EXERCISE PROMPT:
Print nothing except the lines of the listing below from the line with "7. The digital" to the line with "5. The **CreditCard**", each exactly as written, both ends included.

(DATASET CONTENT Opens)

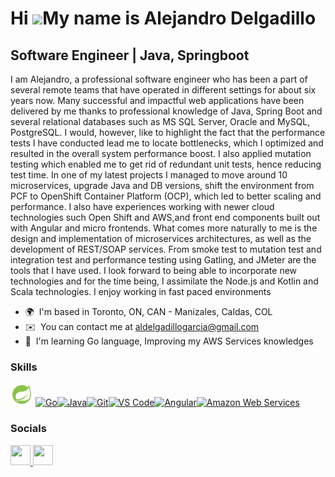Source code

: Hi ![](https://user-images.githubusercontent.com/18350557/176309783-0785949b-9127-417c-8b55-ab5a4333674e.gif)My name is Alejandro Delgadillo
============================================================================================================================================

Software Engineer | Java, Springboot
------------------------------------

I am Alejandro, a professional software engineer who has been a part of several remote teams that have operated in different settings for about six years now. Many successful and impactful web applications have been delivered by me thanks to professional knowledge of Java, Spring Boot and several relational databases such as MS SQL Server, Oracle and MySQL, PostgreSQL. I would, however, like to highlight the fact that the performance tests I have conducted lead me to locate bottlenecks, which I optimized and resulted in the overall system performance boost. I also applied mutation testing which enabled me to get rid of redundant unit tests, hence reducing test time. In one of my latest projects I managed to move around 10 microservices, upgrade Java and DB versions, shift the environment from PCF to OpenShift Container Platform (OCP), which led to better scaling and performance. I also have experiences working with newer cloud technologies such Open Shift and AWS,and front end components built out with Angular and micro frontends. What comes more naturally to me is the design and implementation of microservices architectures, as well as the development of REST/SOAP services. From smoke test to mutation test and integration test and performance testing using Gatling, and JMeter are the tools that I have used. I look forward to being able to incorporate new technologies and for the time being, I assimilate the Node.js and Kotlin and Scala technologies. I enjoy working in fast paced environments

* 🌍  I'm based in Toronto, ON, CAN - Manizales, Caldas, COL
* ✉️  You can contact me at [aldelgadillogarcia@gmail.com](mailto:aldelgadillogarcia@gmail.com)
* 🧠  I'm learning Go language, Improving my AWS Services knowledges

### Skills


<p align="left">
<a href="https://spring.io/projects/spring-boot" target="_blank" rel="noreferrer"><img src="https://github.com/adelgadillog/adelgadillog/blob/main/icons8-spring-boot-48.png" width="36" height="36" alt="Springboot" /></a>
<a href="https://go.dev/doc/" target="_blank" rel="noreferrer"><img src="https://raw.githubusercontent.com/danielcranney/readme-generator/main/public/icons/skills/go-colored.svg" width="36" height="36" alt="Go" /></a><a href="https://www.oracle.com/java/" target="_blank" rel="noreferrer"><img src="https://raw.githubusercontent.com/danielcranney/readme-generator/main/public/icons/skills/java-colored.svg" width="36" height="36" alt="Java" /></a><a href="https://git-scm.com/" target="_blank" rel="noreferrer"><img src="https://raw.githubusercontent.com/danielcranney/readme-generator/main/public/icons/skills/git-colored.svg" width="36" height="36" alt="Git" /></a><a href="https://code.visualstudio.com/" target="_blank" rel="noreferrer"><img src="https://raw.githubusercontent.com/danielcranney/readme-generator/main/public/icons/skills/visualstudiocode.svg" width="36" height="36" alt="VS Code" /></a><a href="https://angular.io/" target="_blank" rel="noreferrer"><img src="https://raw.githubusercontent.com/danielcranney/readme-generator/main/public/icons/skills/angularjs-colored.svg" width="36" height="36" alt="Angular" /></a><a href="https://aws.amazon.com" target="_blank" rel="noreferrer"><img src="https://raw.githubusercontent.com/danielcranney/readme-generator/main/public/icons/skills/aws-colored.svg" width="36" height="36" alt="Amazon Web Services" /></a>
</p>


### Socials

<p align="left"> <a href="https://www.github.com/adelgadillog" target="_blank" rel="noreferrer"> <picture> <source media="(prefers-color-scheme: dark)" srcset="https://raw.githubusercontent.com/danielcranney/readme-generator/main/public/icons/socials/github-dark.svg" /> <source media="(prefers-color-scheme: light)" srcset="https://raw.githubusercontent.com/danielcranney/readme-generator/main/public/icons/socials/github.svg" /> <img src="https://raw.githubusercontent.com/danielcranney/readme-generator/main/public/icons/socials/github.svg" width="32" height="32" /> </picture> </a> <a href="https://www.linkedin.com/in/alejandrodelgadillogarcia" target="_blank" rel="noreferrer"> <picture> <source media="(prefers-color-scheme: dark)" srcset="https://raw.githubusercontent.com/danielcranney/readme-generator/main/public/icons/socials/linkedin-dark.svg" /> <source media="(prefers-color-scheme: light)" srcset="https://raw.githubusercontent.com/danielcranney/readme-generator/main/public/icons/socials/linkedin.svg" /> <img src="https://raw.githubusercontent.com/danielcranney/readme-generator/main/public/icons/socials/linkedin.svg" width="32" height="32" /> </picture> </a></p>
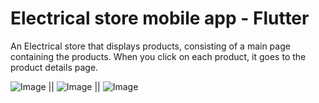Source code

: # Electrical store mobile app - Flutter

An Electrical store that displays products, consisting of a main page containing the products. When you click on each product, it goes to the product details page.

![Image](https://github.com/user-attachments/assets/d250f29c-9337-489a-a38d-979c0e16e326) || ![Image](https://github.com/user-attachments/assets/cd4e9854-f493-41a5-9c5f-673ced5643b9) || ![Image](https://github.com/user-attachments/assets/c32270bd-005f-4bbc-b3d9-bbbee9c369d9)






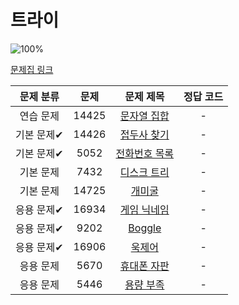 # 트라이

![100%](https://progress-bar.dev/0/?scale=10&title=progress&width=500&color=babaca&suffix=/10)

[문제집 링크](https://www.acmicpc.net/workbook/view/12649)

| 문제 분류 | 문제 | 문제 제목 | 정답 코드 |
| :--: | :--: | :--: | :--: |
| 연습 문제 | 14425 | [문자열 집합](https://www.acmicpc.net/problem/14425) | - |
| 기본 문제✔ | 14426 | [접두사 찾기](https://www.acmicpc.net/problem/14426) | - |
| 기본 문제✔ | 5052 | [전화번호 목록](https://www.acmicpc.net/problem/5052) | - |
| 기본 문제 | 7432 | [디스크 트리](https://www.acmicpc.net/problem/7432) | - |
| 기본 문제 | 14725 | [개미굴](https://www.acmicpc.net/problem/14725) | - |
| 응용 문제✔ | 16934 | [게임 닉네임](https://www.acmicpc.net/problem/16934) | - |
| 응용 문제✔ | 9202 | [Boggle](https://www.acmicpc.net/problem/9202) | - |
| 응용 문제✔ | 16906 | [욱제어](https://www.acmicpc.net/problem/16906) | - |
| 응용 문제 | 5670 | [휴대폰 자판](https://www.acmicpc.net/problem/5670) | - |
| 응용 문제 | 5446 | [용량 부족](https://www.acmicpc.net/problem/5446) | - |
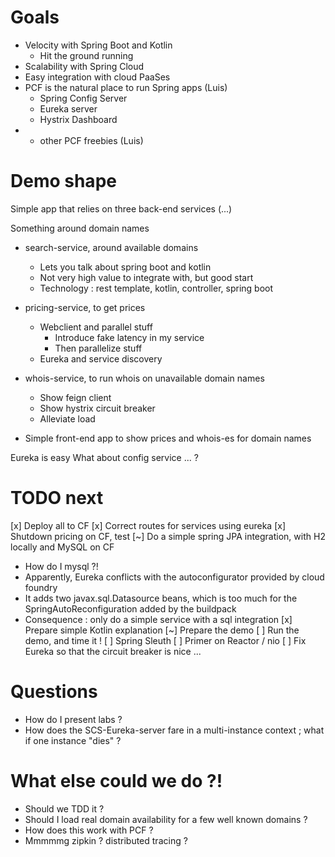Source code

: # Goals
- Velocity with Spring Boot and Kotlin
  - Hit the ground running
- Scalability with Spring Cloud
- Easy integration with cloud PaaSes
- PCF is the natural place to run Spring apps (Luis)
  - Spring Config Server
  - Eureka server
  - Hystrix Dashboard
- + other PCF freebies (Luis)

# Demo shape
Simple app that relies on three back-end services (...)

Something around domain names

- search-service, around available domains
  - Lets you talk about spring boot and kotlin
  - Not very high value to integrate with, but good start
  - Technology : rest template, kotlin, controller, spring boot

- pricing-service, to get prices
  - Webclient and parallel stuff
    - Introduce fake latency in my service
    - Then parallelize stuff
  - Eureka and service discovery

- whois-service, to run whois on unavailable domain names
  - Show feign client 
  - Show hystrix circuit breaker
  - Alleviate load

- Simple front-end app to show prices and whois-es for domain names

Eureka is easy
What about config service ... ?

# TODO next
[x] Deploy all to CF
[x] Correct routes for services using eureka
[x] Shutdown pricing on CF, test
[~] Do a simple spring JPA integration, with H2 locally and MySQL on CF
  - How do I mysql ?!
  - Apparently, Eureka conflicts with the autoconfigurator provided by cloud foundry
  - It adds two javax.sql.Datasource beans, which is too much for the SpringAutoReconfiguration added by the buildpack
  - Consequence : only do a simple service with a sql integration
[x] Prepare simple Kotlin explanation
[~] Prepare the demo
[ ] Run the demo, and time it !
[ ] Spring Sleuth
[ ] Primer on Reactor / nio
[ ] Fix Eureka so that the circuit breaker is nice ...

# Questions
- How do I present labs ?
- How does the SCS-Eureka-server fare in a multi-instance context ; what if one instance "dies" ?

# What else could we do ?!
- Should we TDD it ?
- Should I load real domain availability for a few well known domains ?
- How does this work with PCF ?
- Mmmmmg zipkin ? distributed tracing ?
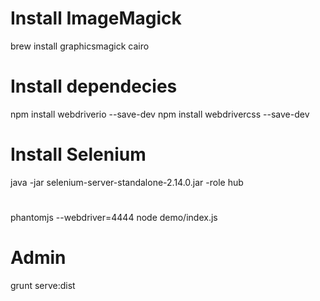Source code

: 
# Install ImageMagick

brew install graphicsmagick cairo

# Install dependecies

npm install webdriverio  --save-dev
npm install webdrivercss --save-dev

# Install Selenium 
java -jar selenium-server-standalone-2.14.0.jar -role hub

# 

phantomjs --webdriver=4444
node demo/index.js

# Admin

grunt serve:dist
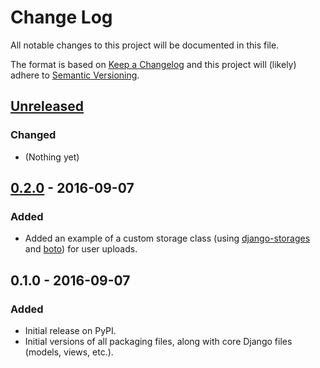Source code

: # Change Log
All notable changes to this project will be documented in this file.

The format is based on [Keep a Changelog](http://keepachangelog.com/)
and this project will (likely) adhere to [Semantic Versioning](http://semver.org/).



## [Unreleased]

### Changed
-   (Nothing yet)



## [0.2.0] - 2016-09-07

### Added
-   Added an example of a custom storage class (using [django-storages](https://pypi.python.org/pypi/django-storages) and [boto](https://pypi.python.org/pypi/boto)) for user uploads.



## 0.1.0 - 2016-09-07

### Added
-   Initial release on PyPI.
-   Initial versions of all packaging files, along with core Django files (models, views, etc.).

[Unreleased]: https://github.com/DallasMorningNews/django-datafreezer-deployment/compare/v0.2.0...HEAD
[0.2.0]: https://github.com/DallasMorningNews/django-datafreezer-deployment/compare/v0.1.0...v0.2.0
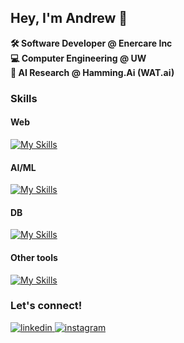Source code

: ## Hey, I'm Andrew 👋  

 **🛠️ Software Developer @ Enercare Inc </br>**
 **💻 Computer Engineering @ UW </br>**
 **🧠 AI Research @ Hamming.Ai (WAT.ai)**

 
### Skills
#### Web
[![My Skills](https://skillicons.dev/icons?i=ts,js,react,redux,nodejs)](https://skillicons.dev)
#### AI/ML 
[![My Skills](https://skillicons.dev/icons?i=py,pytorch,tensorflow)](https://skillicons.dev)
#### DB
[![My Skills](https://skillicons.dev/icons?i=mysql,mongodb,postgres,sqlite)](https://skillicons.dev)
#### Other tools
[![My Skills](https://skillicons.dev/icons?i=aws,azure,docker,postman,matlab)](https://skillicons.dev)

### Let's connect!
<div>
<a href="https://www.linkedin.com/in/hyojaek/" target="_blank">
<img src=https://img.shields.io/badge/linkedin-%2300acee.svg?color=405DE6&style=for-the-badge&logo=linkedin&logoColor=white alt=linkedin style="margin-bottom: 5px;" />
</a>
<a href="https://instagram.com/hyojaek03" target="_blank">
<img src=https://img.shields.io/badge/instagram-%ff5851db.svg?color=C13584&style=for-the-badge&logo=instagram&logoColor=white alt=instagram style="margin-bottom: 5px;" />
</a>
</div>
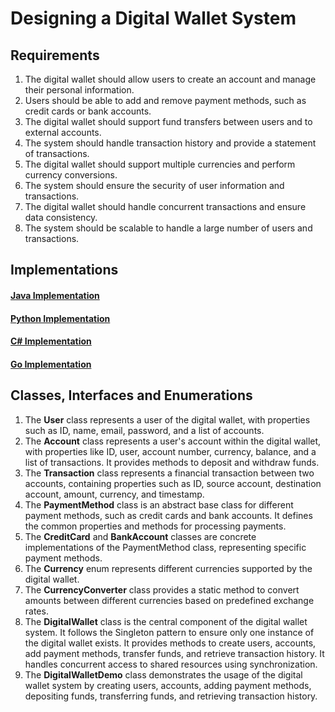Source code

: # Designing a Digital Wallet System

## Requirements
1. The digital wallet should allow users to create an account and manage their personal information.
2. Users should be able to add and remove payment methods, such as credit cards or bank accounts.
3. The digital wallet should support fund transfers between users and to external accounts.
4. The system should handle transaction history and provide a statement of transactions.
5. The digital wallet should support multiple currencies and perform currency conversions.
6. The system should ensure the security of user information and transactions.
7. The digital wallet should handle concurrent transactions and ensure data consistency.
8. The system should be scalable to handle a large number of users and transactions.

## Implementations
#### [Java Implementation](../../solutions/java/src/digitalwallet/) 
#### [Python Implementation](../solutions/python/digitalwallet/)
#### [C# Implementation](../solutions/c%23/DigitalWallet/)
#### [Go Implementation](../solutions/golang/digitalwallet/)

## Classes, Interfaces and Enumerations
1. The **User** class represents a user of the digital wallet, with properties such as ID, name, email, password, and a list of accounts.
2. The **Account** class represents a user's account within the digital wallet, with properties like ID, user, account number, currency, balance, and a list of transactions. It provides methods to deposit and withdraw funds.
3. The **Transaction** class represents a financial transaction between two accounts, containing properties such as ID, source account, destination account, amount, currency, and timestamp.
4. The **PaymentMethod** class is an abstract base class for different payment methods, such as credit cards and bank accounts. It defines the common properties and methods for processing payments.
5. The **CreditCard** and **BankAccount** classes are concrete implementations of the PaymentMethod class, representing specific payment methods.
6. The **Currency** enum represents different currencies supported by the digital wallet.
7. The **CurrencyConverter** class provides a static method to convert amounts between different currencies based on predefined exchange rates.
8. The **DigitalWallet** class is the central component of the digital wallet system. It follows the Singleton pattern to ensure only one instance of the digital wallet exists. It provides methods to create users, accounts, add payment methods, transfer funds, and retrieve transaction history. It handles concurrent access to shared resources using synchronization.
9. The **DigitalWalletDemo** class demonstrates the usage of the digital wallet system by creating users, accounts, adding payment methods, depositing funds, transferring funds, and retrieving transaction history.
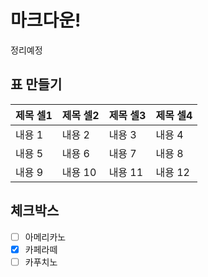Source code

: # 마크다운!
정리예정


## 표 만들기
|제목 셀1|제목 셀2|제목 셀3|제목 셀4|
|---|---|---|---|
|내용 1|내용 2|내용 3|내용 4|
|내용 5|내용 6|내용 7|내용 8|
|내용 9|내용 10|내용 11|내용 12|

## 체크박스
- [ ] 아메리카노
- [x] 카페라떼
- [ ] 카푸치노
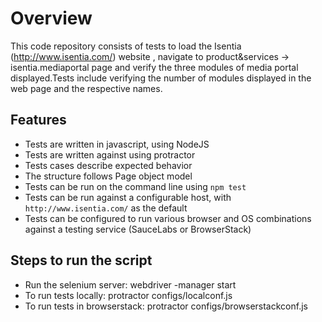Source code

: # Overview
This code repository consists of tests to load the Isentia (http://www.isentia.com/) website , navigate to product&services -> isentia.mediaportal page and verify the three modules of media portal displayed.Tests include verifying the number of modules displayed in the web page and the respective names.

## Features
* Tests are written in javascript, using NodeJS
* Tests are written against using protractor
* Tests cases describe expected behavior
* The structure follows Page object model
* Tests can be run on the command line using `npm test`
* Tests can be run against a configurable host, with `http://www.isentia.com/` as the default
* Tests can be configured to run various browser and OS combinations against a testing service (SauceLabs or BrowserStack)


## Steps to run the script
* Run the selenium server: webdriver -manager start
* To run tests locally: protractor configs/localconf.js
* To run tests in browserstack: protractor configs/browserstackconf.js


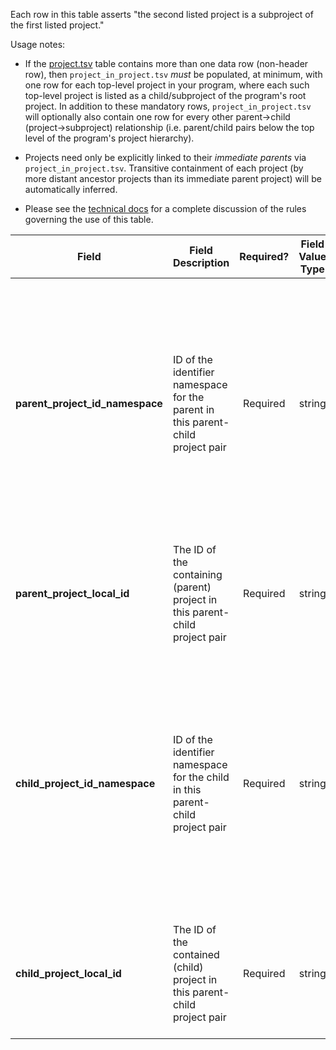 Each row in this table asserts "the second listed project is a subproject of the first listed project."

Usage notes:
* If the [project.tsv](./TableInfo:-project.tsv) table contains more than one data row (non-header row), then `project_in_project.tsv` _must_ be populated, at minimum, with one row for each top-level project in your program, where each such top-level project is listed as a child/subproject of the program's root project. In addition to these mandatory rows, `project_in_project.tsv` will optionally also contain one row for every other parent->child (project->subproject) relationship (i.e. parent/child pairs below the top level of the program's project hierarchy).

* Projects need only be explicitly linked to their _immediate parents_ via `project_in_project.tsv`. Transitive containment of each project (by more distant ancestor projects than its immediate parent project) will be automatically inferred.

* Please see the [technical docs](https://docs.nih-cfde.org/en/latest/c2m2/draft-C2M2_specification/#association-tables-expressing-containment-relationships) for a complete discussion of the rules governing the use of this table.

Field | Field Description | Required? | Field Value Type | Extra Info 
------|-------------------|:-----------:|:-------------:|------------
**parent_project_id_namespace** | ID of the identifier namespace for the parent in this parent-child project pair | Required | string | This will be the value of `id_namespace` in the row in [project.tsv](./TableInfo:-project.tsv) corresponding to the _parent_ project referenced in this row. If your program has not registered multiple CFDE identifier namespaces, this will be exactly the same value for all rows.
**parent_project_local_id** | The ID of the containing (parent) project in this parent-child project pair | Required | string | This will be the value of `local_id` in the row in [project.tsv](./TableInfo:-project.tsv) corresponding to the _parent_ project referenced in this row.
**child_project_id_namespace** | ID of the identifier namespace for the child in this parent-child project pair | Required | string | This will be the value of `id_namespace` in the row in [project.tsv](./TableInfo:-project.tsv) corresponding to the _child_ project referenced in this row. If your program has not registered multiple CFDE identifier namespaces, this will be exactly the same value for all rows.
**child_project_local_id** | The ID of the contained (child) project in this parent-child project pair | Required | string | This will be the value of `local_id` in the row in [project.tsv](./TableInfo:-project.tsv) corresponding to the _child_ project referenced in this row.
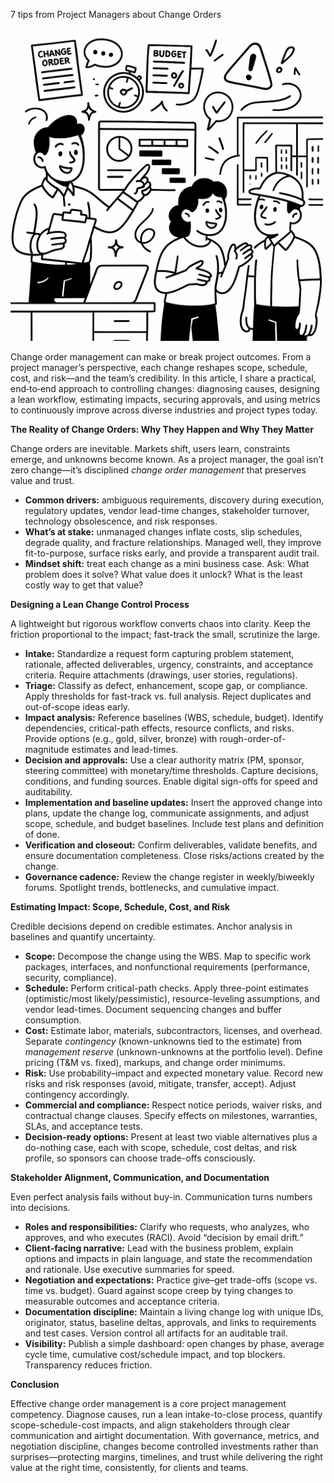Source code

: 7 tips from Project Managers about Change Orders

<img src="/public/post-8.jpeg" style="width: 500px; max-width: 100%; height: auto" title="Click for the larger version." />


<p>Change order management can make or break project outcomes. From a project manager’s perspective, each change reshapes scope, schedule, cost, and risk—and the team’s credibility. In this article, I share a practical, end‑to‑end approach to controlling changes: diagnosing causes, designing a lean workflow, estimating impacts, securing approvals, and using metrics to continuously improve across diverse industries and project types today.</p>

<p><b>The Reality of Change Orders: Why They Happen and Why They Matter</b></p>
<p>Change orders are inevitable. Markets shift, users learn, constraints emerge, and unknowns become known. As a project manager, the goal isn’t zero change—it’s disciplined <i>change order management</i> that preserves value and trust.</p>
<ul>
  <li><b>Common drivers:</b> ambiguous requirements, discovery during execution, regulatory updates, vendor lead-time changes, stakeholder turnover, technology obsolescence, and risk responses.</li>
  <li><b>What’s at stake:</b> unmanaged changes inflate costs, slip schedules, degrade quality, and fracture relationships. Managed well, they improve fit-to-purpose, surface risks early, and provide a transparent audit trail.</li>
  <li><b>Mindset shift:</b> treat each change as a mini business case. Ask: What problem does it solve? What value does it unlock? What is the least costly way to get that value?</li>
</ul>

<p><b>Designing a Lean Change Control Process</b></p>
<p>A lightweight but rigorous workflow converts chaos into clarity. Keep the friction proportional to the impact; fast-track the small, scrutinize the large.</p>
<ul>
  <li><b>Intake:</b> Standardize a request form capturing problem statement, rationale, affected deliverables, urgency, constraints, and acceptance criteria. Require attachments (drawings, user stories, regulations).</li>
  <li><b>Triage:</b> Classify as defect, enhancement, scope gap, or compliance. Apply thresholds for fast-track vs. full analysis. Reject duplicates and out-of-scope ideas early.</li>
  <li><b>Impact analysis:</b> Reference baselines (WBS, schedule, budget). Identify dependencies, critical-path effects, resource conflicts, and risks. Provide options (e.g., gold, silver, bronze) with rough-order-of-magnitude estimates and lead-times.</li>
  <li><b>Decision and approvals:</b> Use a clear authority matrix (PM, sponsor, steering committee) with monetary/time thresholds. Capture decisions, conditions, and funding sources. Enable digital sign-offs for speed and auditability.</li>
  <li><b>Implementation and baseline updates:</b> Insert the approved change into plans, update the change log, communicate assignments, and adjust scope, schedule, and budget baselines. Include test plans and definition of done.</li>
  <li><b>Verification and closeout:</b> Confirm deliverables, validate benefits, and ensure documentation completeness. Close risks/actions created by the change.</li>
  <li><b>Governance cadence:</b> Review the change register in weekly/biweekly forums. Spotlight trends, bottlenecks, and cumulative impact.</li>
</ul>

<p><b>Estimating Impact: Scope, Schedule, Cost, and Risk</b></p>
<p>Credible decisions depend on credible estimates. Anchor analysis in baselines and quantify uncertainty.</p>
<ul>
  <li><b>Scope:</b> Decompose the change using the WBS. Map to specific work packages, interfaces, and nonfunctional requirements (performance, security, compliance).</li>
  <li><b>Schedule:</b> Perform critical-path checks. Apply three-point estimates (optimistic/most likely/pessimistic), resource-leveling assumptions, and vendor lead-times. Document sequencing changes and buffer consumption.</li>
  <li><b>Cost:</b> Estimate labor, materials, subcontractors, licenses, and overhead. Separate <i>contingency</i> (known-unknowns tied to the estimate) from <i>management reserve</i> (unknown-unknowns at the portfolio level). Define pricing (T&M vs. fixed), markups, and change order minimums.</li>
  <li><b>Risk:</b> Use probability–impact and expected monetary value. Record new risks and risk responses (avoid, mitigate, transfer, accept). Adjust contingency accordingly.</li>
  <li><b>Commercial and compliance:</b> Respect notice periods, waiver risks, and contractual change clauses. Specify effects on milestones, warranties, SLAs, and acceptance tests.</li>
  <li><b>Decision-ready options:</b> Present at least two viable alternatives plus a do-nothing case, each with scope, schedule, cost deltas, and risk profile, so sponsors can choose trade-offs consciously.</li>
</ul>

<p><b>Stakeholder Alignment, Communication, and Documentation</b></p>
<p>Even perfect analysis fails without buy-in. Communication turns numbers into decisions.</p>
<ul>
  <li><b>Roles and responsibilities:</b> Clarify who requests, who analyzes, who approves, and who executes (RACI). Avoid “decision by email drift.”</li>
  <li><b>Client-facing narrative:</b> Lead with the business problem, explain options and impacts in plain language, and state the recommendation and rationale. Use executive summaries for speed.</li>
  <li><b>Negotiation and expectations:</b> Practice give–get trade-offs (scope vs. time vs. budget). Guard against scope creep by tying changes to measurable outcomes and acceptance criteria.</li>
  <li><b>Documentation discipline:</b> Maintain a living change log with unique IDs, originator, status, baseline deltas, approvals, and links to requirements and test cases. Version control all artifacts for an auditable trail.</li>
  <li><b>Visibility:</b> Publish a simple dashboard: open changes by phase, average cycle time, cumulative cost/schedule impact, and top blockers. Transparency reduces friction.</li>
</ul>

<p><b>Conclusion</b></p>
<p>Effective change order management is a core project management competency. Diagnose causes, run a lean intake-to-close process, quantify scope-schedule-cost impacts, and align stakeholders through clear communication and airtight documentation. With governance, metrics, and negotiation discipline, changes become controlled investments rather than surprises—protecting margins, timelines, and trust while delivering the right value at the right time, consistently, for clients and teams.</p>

(DATASET CONTENT Closes)

OUTPUT:
7. The digital wallet should handle concurrent transactions and ensure data consistency.
8. The system should be scalable to handle a large number of users and transactions.

## Implementations
#### [Java Implementation](../../solutions/java/src/digitalwallet/) 
#### [Python Implementation](../solutions/python/digitalwallet/)
#### [C# Implementation](../solutions/c%23/DigitalWallet/)
#### [Go Implementation](../solutions/golang/digitalwallet/)

## Classes, Interfaces and Enumerations
1. The **User** class represents a user of the digital wallet, with properties such as ID, name, email, password, and a list of accounts.
2. The **Account** class represents a user's account within the digital wallet, with properties like ID, user, account number, currency, balance, and a list of transactions. It provides methods to deposit and withdraw funds.
3. The **Transaction** class represents a financial transaction between two accounts, containing properties such as ID, source account, destination account, amount, currency, and timestamp.
4. The **PaymentMethod** class is an abstract base class for different payment methods, such as credit cards and bank accounts. It defines the common properties and methods for processing payments.
5. The **CreditCard** and **BankAccount** classes are concrete implementations of the PaymentMethod class, representing specific payment methods.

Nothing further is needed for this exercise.